#### REQUIRED ACTION:
Repeat verbatim only the lines from the opening of the material below through the one that contains "### Мой стек технологий".
___ INPUT DATA
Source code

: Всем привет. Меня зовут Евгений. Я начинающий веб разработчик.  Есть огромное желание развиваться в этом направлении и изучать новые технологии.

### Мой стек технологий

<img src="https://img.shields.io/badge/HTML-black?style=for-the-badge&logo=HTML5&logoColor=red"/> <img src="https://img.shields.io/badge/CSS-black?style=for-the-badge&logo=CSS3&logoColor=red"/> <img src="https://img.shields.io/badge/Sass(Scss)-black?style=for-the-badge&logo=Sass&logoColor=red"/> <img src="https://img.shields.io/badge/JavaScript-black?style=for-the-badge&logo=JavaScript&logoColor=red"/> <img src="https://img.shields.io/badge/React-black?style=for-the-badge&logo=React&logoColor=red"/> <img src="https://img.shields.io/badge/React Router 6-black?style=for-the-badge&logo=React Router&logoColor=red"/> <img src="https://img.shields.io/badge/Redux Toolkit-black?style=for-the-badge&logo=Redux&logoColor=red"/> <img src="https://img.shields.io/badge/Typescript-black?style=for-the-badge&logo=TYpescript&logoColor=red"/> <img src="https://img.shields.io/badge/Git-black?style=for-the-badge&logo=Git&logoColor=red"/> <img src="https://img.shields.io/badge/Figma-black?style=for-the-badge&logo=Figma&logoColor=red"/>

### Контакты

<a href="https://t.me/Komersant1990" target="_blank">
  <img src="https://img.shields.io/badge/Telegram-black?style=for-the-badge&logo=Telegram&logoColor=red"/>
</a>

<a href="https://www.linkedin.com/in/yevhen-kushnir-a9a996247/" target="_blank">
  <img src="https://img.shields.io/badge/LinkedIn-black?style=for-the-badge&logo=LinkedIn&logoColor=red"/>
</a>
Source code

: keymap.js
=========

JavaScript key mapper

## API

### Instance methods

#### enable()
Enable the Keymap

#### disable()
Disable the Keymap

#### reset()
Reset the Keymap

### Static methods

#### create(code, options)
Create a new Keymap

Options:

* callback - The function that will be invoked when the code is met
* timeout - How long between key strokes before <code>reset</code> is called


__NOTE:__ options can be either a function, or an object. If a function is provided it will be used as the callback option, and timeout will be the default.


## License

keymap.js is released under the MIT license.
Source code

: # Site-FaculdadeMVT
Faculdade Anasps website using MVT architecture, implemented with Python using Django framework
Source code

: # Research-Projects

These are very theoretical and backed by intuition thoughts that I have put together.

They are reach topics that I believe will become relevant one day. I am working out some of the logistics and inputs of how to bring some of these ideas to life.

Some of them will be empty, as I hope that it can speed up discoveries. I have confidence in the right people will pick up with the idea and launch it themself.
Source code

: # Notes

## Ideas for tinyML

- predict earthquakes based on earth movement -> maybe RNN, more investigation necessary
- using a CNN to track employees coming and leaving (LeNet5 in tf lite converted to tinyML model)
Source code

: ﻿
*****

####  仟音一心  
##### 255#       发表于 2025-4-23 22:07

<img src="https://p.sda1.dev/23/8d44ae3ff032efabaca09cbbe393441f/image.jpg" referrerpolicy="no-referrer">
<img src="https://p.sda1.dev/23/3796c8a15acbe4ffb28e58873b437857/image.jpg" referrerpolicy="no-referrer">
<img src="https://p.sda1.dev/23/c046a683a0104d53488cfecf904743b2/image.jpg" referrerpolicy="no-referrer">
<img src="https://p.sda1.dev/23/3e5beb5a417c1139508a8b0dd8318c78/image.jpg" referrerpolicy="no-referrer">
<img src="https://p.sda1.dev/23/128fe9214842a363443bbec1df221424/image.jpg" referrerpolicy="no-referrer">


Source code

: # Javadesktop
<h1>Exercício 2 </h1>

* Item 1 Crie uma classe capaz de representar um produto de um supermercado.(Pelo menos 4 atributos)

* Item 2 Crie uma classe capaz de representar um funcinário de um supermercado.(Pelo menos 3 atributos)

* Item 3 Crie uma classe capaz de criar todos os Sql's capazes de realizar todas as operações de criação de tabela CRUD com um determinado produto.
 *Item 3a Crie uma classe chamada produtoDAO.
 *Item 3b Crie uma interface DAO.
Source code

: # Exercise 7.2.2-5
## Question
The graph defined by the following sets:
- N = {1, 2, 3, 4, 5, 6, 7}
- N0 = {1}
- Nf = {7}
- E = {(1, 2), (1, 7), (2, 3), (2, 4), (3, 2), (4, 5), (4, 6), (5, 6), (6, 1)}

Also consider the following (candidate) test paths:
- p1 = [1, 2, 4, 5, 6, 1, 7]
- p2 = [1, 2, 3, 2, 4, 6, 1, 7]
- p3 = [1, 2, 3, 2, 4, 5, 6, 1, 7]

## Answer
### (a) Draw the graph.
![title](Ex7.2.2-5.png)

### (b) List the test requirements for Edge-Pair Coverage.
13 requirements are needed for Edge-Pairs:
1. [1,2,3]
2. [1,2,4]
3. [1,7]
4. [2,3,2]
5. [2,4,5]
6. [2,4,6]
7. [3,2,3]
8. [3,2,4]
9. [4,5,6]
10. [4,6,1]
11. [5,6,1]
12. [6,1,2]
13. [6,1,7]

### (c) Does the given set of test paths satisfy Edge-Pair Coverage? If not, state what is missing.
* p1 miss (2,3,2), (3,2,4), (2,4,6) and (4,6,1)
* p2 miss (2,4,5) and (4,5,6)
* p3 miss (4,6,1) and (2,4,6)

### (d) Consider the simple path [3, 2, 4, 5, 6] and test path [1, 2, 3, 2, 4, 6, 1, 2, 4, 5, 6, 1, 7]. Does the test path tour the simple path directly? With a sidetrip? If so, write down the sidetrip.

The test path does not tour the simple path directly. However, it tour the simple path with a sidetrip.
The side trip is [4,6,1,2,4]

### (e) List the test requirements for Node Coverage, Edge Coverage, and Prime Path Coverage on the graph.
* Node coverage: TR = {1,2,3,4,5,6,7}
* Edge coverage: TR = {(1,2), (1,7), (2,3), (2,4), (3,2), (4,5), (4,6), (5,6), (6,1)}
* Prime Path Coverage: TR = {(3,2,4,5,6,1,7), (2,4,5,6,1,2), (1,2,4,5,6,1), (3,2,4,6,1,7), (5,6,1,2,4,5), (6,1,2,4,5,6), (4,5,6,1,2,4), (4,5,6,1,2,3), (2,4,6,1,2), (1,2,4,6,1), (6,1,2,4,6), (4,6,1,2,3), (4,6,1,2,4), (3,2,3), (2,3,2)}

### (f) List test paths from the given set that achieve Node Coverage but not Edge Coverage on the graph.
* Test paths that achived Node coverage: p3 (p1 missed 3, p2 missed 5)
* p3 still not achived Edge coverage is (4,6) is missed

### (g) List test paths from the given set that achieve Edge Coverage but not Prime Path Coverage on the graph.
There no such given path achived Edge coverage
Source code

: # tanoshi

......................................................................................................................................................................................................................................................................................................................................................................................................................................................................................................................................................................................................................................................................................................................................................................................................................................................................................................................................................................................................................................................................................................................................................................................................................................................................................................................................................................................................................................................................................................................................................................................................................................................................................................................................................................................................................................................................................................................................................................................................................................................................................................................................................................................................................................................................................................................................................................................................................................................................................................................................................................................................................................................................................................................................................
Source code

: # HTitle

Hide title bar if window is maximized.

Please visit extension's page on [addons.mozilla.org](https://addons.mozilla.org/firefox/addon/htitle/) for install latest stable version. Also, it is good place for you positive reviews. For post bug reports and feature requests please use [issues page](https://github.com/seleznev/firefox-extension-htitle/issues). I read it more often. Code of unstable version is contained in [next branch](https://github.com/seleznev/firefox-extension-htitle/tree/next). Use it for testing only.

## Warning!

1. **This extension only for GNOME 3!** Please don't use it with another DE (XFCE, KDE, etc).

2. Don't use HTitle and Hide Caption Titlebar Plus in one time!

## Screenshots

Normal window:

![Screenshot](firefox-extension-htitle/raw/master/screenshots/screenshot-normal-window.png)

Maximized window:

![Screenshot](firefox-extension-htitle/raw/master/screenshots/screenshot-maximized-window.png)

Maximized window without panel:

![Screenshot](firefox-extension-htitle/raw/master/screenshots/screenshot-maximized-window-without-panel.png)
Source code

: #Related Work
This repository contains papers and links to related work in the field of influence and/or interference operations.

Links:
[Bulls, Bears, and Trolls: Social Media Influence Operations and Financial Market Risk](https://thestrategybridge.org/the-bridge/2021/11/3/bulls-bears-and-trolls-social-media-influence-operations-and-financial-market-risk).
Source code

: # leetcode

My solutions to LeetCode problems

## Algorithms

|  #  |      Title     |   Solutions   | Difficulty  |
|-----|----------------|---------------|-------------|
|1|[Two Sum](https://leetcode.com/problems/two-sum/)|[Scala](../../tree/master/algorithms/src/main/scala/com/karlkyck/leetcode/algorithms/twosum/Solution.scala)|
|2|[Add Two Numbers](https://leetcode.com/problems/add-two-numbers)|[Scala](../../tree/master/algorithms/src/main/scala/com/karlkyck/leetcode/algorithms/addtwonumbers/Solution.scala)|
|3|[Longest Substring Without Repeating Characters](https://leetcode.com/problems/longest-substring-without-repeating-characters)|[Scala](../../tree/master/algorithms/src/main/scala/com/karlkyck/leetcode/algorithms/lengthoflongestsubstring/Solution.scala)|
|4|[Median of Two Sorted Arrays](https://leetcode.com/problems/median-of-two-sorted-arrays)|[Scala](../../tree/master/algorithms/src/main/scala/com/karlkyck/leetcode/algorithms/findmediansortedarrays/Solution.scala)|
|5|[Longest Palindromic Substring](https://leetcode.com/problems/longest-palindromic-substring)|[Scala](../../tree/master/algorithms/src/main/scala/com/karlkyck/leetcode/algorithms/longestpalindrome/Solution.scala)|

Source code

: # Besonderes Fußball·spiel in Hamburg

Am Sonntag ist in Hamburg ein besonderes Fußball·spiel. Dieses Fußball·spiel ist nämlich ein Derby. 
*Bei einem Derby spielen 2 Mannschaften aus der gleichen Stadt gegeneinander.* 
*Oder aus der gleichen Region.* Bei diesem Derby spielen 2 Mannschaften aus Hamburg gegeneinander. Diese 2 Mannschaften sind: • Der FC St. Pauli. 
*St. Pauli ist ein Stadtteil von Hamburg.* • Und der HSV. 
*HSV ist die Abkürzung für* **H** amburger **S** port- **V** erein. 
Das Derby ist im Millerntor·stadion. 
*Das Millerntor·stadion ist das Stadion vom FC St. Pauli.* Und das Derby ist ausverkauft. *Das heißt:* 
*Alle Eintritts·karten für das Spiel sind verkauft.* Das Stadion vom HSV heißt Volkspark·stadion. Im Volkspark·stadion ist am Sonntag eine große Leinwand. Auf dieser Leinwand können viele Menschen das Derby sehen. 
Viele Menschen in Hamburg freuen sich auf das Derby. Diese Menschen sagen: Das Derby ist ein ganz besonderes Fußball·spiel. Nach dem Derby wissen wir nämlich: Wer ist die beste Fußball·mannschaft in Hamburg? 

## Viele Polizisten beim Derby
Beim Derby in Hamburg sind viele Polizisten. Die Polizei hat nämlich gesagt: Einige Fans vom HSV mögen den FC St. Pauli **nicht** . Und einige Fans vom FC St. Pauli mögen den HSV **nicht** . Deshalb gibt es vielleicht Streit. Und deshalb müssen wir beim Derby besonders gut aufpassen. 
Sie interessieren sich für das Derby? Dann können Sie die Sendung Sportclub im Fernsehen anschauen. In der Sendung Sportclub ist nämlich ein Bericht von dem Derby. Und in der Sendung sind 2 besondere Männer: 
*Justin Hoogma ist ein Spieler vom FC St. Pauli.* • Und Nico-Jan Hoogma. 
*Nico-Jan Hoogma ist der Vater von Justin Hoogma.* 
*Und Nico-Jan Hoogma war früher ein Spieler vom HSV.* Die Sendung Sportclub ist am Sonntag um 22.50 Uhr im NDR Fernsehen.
______
#### EXPECTED ANSWER:
Source code

: Всем привет. Меня зовут Евгений. Я начинающий веб разработчик.  Есть огромное желание развиваться в этом направлении и изучать новые технологии.

### Мой стек технологий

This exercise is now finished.